SELECT * FROM `xyz_converter` WHERE meta_key LIKE '_bbp_old_topic_id' AND `meta_value` LIKE '1234'

Also in table xyz_posts we map the value_id mentioned above to the post's URL suffix like this:

ID        post_name

15675     finished-page 
15676     another-page 

How do I construct a SQL query that will detect the meta_value in one table and then replace it with the correct final URL as mentioned?

PROCESS SUMMARY

  1. Detect the URL in xyz_posts post_content
  2. Extract the topic number from the URL (eg 1234). If it's 1234.0 then take just 1234
  3. Convert it to a post number in found in xyz_converter value_id (eg 15675) ensuring it is found alongside _bbp_old_topic_id
  4. Take the suffix of the URL in xyz_posts post_name (eg 'finished-page')
  5. Rewrite the original URL to include the suffix (not forgetting the trailing slashes).
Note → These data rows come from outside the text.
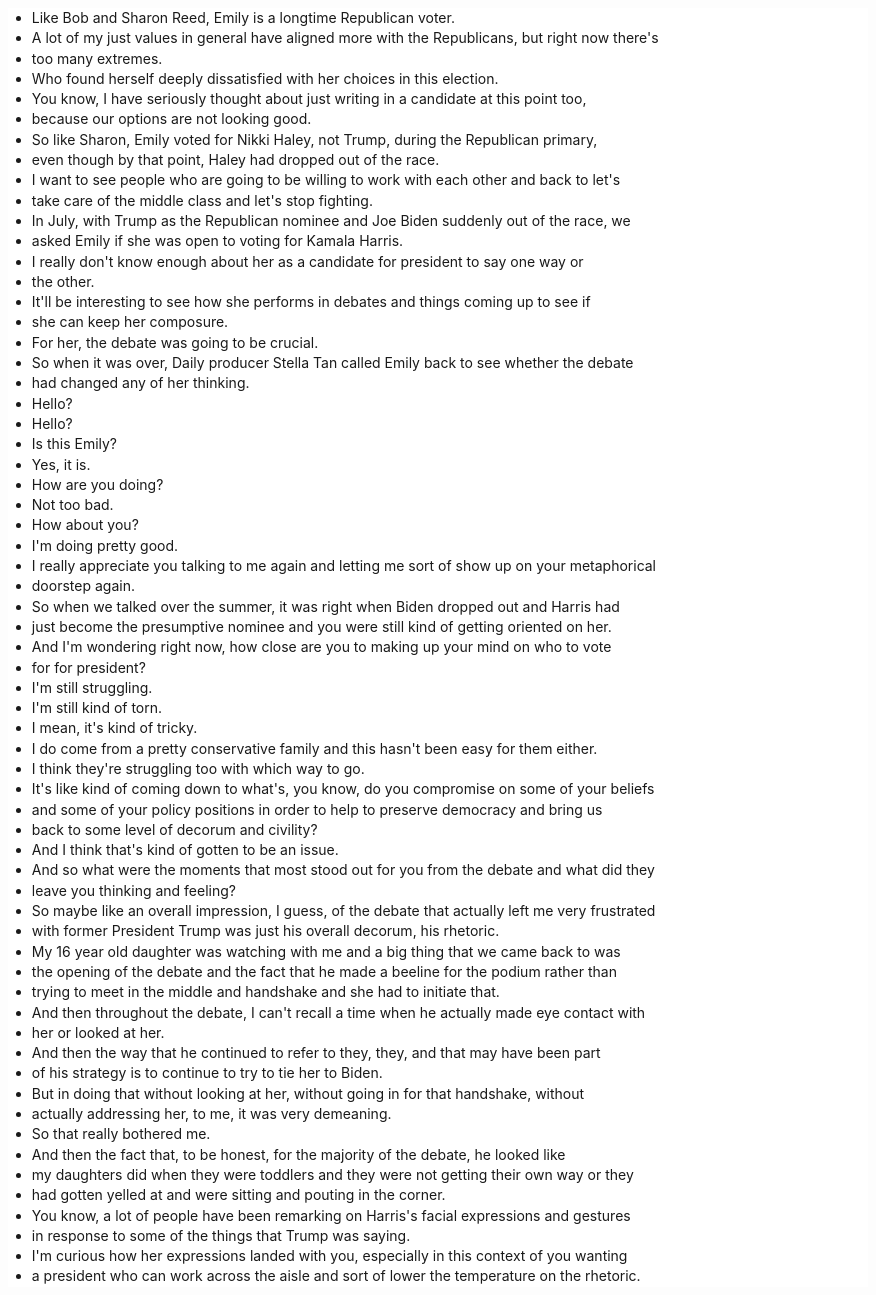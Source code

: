 *  Like Bob and Sharon Reed, Emily is a longtime Republican voter.
*  A lot of my just values in general have aligned more with the Republicans, but right now there's
*  too many extremes.
*  Who found herself deeply dissatisfied with her choices in this election.
*  You know, I have seriously thought about just writing in a candidate at this point too,
*  because our options are not looking good.
*  So like Sharon, Emily voted for Nikki Haley, not Trump, during the Republican primary,
*  even though by that point, Haley had dropped out of the race.
*  I want to see people who are going to be willing to work with each other and back to let's
*  take care of the middle class and let's stop fighting.
*  In July, with Trump as the Republican nominee and Joe Biden suddenly out of the race, we
*  asked Emily if she was open to voting for Kamala Harris.
*  I really don't know enough about her as a candidate for president to say one way or
*  the other.
*  It'll be interesting to see how she performs in debates and things coming up to see if
*  she can keep her composure.
*  For her, the debate was going to be crucial.
*  So when it was over, Daily producer Stella Tan called Emily back to see whether the debate
*  had changed any of her thinking.
*  Hello?
*  Hello?
*  Is this Emily?
*  Yes, it is.
*  How are you doing?
*  Not too bad.
*  How about you?
*  I'm doing pretty good.
*  I really appreciate you talking to me again and letting me sort of show up on your metaphorical
*  doorstep again.
*  So when we talked over the summer, it was right when Biden dropped out and Harris had
*  just become the presumptive nominee and you were still kind of getting oriented on her.
*  And I'm wondering right now, how close are you to making up your mind on who to vote
*  for for president?
*  I'm still struggling.
*  I'm still kind of torn.
*  I mean, it's kind of tricky.
*  I do come from a pretty conservative family and this hasn't been easy for them either.
*  I think they're struggling too with which way to go.
*  It's like kind of coming down to what's, you know, do you compromise on some of your beliefs
*  and some of your policy positions in order to help to preserve democracy and bring us
*  back to some level of decorum and civility?
*  And I think that's kind of gotten to be an issue.
*  And so what were the moments that most stood out for you from the debate and what did they
*  leave you thinking and feeling?
*  So maybe like an overall impression, I guess, of the debate that actually left me very frustrated
*  with former President Trump was just his overall decorum, his rhetoric.
*  My 16 year old daughter was watching with me and a big thing that we came back to was
*  the opening of the debate and the fact that he made a beeline for the podium rather than
*  trying to meet in the middle and handshake and she had to initiate that.
*  And then throughout the debate, I can't recall a time when he actually made eye contact with
*  her or looked at her.
*  And then the way that he continued to refer to they, they, and that may have been part
*  of his strategy is to continue to try to tie her to Biden.
*  But in doing that without looking at her, without going in for that handshake, without
*  actually addressing her, to me, it was very demeaning.
*  So that really bothered me.
*  And then the fact that, to be honest, for the majority of the debate, he looked like
*  my daughters did when they were toddlers and they were not getting their own way or they
*  had gotten yelled at and were sitting and pouting in the corner.
*  You know, a lot of people have been remarking on Harris's facial expressions and gestures
*  in response to some of the things that Trump was saying.
*  I'm curious how her expressions landed with you, especially in this context of you wanting
*  a president who can work across the aisle and sort of lower the temperature on the rhetoric.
I'm using MySQL 5.7.29 and PHPMyAdmin. I'm fairly new to SQL queries and a Regex noob, but willing to learn more!

Sara44
  • 422
  • 1
  • 9
  • 25
  • 1
    mysql 5.7 has not many regexp fuctions, but you can make a backup to mysql 8 and make there your changes. import the table in5.7 aand then update the original table. for the rest 9o don't understand what you are looking for. – nbk Feb 15 '20 at 17:28
  • @Sara44 I anwered your question but It's not clear what you want.You want to update `xyz_converter` or `xyz_posts`.? – George Pant Feb 15 '20 at 17:45
  • @GeorgePant See my reply to your answer please. I restructured the question. – Sara44 Feb 17 '20 at 14:42
  • @Sara44 I restructured my answer too :p – George Pant Feb 17 '20 at 14:43
  • Some things are not practical in SQL. Do your task in PHP or whatever your app language is; it will be much easier there. – Rick James Feb 18 '20 at 19:39

1 Answers1

1

A solution that uses only MySQL commands and works in MySQL 5.7 could be like this.

If .0 is present only in the urls you could use a query like this to remove all occurences of .0 from post_content in xyz_posts.

UPDATE `xyz_posts` SET post_content=REPLACE(post_content,'.0 ',' ') WHERE post_content LIKE '%topic=%.0 %';

Then you can use

CREATE TABLE temp_tbl
SELECT CONCAT('index.php?topic=',c.meta_value) as `find_value` ,p.post_name as `replace_value`
FROM `xyz_converter` c
INNER JOIN `xyz_posts` p ON c.value_id=p.id AND `meta_key`='_bbp_old_topic_id'
ORDER BY meta_value DESC;

UPDATE `xyz_posts` p 
INNER JOIN  `temp_tbl` t ON p.post_content LIKE CONCAT('%',t.find_value,'%')
SET p.`post_content`=REPLACE(p.`post_content`,t.find_value,t.replace_value);

The first command will create a temporary table where the first column will be the value that you want to find and replace like index.php?topic=1234 and the second column will be the value you want to be replace with like finished-page

The second command will replace posts_content in xyz_posts taking the first column from temp_tbl and replacing it with the second column.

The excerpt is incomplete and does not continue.